%%

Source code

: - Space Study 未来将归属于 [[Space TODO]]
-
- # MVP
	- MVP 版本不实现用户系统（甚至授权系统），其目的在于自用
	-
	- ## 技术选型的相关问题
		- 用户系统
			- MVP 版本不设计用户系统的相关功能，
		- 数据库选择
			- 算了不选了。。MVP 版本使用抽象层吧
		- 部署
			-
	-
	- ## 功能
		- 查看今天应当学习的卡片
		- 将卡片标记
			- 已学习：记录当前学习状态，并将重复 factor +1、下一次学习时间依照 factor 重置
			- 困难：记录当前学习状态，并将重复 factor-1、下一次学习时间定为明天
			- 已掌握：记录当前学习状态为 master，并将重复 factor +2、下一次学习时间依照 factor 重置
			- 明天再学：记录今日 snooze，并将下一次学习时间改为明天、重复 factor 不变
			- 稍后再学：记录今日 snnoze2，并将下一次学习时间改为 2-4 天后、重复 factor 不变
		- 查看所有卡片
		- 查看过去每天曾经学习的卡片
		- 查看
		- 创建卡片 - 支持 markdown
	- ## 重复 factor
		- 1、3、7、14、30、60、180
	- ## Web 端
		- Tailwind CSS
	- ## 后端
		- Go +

%%

### TASK ITEM
Take the line that holds "- MVP 版本不实现用户系统（甚至授权系统），其目的在于自用" as the first line and the last line of the data as the final one. Retype everything between, both included, exactly.

### WRITTEN REPLY
	- MVP 版本不实现用户系统（甚至授权系统），其目的在于自用
	-
	- ## 技术选型的相关问题
		- 用户系统
			- MVP 版本不设计用户系统的相关功能，
		- 数据库选择
			- 算了不选了。。MVP 版本使用抽象层吧
		- 部署
			-
	-
	- ## 功能
		- 查看今天应当学习的卡片
		- 将卡片标记
			- 已学习：记录当前学习状态，并将重复 factor +1、下一次学习时间依照 factor 重置
			- 困难：记录当前学习状态，并将重复 factor-1、下一次学习时间定为明天
			- 已掌握：记录当前学习状态为 master，并将重复 factor +2、下一次学习时间依照 factor 重置
			- 明天再学：记录今日 snooze，并将下一次学习时间改为明天、重复 factor 不变
			- 稍后再学：记录今日 snnoze2，并将下一次学习时间改为 2-4 天后、重复 factor 不变
		- 查看所有卡片
		- 查看过去每天曾经学习的卡片
		- 查看
		- 创建卡片 - 支持 markdown
	- ## 重复 factor
		- 1、3、7、14、30、60、180
	- ## Web 端
		- Tailwind CSS
	- ## 后端
		- Go +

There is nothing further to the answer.